Input:
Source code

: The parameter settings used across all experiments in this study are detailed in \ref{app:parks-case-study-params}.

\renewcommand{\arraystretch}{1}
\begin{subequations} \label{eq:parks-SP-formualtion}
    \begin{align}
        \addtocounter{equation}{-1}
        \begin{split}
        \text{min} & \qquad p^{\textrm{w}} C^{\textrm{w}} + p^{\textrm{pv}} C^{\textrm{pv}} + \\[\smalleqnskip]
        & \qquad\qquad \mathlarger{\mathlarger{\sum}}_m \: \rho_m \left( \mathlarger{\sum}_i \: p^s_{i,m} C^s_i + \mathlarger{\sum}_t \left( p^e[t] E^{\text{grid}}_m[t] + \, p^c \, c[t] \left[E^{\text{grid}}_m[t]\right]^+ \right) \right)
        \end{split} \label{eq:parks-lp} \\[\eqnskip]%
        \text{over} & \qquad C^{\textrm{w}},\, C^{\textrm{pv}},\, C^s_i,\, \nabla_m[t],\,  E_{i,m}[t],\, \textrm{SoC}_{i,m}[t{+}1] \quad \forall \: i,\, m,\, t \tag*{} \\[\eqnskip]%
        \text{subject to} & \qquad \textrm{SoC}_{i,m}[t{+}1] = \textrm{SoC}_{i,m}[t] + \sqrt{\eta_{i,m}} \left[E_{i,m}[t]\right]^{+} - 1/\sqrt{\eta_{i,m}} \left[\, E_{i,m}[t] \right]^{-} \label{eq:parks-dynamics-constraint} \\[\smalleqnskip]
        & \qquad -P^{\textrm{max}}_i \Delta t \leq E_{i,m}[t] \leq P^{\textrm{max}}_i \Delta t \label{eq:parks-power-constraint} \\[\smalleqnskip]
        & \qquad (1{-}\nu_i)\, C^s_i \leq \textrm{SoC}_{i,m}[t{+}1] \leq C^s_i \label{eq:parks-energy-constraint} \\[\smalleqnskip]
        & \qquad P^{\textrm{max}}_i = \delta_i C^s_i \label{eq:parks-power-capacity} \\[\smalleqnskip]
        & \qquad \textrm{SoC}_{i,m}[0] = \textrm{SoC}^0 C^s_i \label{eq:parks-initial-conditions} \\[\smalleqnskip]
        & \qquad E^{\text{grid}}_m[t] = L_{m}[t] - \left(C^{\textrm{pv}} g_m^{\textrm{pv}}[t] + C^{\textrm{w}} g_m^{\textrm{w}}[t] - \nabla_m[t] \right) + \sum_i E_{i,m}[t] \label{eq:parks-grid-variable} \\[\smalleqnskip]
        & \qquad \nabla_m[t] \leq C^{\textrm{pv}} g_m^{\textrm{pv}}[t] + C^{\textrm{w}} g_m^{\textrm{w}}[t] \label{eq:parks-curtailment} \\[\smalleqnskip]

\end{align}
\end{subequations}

About this exercise: Every entry must come back exactly as written above.

Solution to the problem:
Source code

: The parameter settings used across all experiments in this study are detailed in \ref{app:parks-case-study-params}.

\renewcommand{\arraystretch}{1}
\begin{subequations} \label{eq:parks-SP-formualtion}
    \begin{align}
        \addtocounter{equation}{-1}
        \begin{split}
        \text{min} & \qquad p^{\textrm{w}} C^{\textrm{w}} + p^{\textrm{pv}} C^{\textrm{pv}} + \\[\smalleqnskip]
        & \qquad\qquad \mathlarger{\mathlarger{\sum}}_m \: \rho_m \left( \mathlarger{\sum}_i \: p^s_{i,m} C^s_i + \mathlarger{\sum}_t \left( p^e[t] E^{\text{grid}}_m[t] + \, p^c \, c[t] \left[E^{\text{grid}}_m[t]\right]^+ \right) \right)
        \end{split} \label{eq:parks-lp} \\[\eqnskip]%
        \text{over} & \qquad C^{\textrm{w}},\, C^{\textrm{pv}},\, C^s_i,\, \nabla_m[t],\,  E_{i,m}[t],\, \textrm{SoC}_{i,m}[t{+}1] \quad \forall \: i,\, m,\, t \tag*{} \\[\eqnskip]%
        \text{subject to} & \qquad \textrm{SoC}_{i,m}[t{+}1] = \textrm{SoC}_{i,m}[t] + \sqrt{\eta_{i,m}} \left[E_{i,m}[t]\right]^{+} - 1/\sqrt{\eta_{i,m}} \left[\, E_{i,m}[t] \right]^{-} \label{eq:parks-dynamics-constraint} \\[\smalleqnskip]
        & \qquad -P^{\textrm{max}}_i \Delta t \leq E_{i,m}[t] \leq P^{\textrm{max}}_i \Delta t \label{eq:parks-power-constraint} \\[\smalleqnskip]
        & \qquad (1{-}\nu_i)\, C^s_i \leq \textrm{SoC}_{i,m}[t{+}1] \leq C^s_i \label{eq:parks-energy-constraint} \\[\smalleqnskip]
        & \qquad P^{\textrm{max}}_i = \delta_i C^s_i \label{eq:parks-power-capacity} \\[\smalleqnskip]
        & \qquad \textrm{SoC}_{i,m}[0] = \textrm{SoC}^0 C^s_i \label{eq:parks-initial-conditions} \\[\smalleqnskip]
        & \qquad E^{\text{grid}}_m[t] = L_{m}[t] - \left(C^{\textrm{pv}} g_m^{\textrm{pv}}[t] + C^{\textrm{w}} g_m^{\textrm{w}}[t] - \nabla_m[t] \right) + \sum_i E_{i,m}[t] \label{eq:parks-grid-variable} \\[\smalleqnskip]
        & \qquad \nabla_m[t] \leq C^{\textrm{pv}} g_m^{\textrm{pv}}[t] + C^{\textrm{w}} g_m^{\textrm{w}}[t] \label{eq:parks-curtailment} \\[\smalleqnskip]

\end{align}
\end{subequations}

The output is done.